Plain-text document sources ▸
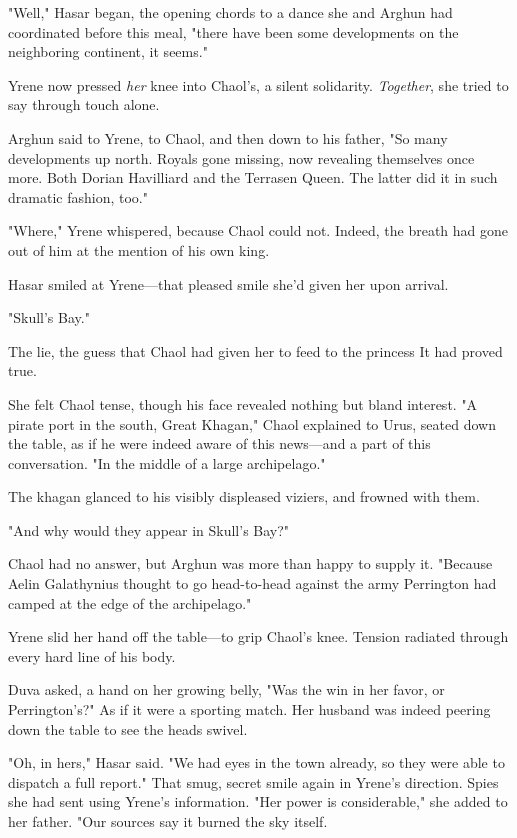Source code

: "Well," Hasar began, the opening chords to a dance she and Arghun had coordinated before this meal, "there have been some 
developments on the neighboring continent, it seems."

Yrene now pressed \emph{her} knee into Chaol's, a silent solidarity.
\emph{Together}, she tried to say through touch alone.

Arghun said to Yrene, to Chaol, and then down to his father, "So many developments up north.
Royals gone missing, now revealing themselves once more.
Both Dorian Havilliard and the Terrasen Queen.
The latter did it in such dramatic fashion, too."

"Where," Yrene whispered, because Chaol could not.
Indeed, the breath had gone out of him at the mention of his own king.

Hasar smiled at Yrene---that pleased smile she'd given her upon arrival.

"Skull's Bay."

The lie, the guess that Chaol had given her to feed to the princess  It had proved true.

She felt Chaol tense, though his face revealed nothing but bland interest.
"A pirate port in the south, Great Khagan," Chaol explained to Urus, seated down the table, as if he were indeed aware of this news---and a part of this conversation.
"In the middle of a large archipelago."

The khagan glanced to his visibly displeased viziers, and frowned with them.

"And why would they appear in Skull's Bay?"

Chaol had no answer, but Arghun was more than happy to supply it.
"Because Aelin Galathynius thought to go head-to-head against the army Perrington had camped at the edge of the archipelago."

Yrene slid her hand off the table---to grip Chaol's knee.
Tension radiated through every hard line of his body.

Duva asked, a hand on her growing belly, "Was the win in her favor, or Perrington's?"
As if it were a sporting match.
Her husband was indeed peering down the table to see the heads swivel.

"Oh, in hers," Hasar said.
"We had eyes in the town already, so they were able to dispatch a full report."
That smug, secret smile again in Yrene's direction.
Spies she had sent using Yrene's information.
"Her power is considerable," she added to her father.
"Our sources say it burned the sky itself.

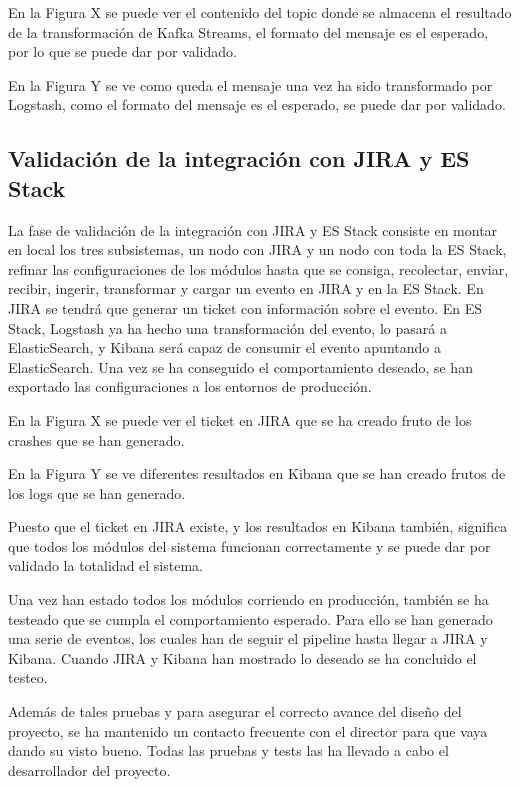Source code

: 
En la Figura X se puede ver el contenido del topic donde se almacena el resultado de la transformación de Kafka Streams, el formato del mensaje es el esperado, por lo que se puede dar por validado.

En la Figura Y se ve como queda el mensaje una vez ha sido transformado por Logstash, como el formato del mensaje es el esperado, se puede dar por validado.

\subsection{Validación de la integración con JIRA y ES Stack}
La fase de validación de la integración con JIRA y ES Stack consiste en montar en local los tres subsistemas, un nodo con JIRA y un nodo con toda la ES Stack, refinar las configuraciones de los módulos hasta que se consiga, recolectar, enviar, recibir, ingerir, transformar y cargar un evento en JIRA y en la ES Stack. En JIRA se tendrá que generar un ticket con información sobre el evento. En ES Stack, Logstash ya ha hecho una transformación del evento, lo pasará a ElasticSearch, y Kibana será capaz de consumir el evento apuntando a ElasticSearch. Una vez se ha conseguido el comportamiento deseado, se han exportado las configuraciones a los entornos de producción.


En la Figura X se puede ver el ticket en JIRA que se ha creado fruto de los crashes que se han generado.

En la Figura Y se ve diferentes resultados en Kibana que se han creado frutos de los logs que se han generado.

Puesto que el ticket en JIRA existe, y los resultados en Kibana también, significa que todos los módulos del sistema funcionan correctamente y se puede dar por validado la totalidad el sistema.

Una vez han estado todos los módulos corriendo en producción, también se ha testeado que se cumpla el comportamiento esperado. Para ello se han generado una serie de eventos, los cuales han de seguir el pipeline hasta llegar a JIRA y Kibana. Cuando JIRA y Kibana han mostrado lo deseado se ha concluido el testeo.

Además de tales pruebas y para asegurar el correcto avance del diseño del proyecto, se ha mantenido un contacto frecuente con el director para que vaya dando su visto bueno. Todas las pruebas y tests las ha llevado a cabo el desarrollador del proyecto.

---

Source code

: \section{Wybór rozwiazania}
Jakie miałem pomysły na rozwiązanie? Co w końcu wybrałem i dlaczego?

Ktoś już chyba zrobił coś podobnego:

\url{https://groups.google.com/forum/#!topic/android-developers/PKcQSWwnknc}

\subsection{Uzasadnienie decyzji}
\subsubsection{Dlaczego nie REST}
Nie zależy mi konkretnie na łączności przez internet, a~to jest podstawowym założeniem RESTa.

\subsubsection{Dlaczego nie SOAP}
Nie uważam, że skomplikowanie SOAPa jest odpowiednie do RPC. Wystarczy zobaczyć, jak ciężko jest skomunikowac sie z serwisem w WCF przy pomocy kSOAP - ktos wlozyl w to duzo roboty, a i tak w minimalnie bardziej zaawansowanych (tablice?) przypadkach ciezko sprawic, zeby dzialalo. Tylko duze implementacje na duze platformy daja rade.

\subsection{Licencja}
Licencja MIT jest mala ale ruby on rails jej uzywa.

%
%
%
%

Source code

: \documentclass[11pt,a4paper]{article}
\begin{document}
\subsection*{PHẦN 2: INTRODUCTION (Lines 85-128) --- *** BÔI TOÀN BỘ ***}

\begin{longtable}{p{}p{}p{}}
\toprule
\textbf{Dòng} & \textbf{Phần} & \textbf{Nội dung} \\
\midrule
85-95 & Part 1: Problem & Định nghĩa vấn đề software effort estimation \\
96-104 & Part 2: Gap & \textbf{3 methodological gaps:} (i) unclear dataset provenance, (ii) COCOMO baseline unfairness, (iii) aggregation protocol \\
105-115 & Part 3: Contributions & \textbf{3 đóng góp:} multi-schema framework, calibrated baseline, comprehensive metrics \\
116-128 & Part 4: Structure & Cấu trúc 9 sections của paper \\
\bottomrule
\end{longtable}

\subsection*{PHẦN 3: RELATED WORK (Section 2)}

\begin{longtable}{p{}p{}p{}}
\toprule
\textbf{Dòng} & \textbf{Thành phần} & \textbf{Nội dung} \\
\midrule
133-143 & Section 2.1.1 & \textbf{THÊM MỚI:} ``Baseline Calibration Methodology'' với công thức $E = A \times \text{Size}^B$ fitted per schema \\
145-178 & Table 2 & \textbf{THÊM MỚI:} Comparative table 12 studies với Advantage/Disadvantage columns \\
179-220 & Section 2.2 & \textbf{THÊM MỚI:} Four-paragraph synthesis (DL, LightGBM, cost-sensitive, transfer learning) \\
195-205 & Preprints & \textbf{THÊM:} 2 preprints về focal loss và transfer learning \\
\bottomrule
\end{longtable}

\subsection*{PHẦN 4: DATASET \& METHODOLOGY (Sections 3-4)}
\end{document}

---

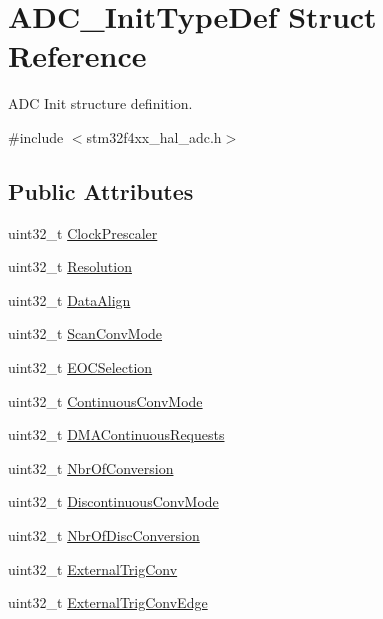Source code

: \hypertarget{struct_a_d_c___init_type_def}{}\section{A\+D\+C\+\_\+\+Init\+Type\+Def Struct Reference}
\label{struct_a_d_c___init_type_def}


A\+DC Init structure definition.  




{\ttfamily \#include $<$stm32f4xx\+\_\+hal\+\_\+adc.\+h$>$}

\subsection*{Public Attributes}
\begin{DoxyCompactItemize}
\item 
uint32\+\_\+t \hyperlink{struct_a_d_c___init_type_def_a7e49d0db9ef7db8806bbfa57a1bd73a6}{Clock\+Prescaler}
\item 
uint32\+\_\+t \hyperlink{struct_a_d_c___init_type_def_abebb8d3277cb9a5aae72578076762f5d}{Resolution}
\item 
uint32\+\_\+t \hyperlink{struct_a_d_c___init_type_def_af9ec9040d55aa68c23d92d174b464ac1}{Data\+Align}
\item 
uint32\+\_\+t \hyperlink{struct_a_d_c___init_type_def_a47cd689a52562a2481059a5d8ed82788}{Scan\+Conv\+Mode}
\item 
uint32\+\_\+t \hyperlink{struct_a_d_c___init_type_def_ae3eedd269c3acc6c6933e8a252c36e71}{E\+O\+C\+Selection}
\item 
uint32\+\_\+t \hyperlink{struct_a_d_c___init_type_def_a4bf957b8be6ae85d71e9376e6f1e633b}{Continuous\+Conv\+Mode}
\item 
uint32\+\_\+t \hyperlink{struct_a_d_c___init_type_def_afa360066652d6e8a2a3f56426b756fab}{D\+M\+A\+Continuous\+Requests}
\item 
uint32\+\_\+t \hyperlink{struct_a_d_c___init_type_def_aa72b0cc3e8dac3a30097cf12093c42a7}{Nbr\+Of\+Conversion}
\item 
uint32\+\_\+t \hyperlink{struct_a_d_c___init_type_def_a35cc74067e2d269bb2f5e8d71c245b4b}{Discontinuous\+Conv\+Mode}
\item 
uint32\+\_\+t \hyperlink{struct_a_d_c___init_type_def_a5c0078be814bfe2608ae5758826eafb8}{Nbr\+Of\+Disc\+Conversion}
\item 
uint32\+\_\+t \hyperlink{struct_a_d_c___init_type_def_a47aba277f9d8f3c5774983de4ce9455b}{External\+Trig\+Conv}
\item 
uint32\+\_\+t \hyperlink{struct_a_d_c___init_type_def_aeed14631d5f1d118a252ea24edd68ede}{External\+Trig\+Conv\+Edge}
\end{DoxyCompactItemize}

Problem statement ▸ Copy every line from the records above that contains the string "said".

Task answer ▸
Arghun said to Yrene, to Chaol, and then down to his father, "So many developments up north.
"Oh, in hers," Hasar said.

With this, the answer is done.